--- Given data Enclosed Below ---

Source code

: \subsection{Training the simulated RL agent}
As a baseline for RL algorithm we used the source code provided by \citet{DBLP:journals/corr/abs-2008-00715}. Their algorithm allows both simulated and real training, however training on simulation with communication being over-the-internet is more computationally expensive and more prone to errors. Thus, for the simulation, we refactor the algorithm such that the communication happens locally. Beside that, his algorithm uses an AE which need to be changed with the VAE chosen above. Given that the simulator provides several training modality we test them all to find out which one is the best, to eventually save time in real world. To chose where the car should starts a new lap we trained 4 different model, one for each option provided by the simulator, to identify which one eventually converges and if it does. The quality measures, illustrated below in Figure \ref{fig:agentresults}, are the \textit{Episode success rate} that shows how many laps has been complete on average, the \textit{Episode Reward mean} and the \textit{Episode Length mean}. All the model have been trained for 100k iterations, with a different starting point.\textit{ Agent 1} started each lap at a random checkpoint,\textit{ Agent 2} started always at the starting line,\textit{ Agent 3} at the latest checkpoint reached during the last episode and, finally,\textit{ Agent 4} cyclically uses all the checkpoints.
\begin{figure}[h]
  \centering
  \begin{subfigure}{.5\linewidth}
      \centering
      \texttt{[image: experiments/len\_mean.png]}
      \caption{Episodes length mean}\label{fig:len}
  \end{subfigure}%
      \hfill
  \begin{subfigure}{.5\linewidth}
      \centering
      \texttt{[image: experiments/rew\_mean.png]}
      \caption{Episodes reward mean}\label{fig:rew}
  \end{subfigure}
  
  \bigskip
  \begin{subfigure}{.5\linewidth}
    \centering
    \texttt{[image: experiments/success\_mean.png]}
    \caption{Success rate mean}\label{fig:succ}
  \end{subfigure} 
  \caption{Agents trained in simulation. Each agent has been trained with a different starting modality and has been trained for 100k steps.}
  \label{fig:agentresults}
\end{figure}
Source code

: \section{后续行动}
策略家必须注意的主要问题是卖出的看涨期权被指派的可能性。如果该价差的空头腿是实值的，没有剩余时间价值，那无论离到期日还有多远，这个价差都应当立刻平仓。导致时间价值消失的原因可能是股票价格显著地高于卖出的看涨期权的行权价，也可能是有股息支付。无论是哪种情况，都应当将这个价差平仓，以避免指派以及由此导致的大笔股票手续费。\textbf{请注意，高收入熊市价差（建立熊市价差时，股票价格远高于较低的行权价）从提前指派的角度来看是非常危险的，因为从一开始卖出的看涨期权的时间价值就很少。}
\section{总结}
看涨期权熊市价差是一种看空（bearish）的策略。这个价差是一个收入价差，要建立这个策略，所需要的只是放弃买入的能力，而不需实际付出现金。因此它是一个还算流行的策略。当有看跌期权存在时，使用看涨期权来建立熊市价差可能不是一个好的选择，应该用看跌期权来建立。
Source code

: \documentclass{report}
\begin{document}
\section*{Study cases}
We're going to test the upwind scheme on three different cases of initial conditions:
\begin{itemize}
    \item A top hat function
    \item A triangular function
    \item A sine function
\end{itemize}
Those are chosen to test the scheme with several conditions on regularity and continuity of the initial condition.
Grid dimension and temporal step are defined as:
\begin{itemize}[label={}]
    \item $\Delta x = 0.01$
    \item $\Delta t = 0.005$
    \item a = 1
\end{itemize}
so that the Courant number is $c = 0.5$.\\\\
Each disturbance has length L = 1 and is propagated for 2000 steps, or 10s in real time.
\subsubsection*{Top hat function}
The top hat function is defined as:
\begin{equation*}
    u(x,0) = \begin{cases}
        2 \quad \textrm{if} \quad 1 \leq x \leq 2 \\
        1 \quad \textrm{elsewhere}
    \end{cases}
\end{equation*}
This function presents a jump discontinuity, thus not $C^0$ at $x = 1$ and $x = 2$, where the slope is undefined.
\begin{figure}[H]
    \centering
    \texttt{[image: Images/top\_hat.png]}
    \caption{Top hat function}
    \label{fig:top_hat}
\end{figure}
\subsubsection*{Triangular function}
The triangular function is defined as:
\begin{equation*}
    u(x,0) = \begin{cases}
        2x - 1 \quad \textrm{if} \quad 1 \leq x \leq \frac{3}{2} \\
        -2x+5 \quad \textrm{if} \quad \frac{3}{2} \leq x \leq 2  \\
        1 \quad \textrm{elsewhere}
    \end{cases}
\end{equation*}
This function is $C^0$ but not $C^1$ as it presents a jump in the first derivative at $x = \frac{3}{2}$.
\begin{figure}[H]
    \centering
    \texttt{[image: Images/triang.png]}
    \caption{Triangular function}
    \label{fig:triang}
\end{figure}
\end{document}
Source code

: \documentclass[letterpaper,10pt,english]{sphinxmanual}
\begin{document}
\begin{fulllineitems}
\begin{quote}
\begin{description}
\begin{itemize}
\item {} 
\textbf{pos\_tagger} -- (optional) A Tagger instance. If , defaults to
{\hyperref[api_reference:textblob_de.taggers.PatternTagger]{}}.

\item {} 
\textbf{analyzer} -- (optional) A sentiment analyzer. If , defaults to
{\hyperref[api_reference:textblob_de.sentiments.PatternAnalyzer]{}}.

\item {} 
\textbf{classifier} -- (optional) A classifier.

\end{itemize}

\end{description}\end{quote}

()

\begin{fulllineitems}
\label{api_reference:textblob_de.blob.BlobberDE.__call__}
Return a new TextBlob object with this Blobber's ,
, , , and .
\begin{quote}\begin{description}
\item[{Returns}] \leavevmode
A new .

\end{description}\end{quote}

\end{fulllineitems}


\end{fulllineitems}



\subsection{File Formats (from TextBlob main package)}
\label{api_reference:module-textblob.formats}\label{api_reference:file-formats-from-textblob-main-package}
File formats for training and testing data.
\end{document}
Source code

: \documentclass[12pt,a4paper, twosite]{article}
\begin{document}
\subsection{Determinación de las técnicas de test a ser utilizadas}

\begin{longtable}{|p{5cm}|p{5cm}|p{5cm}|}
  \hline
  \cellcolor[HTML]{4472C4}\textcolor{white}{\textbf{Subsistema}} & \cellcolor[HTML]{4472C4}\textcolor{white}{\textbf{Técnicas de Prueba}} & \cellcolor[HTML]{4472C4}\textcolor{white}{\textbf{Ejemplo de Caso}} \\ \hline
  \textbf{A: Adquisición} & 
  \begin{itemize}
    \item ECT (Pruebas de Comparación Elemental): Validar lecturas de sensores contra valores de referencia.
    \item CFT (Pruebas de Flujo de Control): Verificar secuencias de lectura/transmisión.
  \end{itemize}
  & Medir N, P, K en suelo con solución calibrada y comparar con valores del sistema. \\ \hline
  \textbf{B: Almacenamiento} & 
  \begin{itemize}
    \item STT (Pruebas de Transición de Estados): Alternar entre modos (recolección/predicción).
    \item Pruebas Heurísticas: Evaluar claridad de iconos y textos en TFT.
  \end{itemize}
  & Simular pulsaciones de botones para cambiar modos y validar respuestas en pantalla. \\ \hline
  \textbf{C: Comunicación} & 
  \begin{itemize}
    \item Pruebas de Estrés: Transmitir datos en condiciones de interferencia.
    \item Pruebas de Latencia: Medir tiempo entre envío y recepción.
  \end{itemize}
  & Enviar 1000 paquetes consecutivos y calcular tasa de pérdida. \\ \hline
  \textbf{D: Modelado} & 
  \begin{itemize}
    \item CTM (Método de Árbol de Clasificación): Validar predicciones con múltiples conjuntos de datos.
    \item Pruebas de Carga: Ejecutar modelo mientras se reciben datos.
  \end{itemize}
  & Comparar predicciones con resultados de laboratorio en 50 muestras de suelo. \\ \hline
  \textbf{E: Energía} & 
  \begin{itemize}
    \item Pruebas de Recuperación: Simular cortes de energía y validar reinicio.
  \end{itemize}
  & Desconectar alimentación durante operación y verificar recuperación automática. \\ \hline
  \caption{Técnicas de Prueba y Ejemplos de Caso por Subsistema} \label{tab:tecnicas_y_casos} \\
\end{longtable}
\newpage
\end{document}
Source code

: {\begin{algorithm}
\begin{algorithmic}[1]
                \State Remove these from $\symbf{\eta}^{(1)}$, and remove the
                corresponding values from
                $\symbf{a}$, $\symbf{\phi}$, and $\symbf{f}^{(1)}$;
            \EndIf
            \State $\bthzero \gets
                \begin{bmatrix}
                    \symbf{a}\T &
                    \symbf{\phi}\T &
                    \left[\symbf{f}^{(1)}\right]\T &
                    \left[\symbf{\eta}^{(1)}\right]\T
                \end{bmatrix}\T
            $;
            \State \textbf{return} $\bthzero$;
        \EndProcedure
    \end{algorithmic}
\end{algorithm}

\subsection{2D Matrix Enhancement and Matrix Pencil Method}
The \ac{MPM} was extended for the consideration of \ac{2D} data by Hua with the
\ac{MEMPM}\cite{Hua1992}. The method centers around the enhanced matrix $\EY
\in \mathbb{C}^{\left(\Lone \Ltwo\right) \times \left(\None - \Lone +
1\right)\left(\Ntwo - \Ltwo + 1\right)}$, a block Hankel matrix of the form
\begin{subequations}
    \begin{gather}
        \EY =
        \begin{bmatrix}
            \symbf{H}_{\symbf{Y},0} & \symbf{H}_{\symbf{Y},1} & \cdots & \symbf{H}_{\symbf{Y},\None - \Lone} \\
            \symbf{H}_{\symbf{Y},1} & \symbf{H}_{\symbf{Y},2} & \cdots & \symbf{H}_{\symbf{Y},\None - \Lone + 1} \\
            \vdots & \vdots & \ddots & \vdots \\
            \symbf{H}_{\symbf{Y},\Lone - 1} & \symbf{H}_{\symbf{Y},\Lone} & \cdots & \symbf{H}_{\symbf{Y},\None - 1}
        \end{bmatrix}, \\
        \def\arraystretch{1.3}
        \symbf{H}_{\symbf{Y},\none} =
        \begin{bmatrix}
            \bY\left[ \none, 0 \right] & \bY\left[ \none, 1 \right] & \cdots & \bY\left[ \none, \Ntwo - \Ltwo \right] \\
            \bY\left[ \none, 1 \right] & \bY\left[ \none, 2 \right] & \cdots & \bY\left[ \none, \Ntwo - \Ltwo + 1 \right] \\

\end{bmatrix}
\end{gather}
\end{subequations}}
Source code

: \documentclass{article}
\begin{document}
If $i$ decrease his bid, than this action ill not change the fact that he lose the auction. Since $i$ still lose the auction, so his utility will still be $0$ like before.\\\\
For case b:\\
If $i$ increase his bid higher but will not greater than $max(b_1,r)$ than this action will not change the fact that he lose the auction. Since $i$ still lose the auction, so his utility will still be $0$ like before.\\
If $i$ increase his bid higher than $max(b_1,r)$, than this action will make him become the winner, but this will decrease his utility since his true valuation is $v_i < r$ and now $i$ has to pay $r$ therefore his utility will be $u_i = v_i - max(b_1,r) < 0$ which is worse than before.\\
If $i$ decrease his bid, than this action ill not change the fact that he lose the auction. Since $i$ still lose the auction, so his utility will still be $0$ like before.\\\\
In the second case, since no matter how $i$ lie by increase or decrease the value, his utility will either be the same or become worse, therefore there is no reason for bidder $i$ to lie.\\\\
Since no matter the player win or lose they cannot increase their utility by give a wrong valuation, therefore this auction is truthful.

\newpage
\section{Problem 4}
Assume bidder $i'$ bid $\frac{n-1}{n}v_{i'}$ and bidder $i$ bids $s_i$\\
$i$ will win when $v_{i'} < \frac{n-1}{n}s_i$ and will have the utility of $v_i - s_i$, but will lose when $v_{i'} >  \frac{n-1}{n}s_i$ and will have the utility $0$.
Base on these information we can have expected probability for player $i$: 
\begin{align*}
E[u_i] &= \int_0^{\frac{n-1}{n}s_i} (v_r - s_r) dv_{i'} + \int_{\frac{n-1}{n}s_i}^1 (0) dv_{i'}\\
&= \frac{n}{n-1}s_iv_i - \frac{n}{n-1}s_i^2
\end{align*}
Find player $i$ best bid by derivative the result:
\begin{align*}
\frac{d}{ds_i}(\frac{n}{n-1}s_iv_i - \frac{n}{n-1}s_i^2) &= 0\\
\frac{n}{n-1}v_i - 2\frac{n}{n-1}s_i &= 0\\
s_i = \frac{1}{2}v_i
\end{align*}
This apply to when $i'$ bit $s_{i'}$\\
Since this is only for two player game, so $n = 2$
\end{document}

--- End of Enclosed Given data ---

Instructions to follow: Only one number is needed: please count the lines of the entries above in which the string "from" occurs.

Exercise solution: 4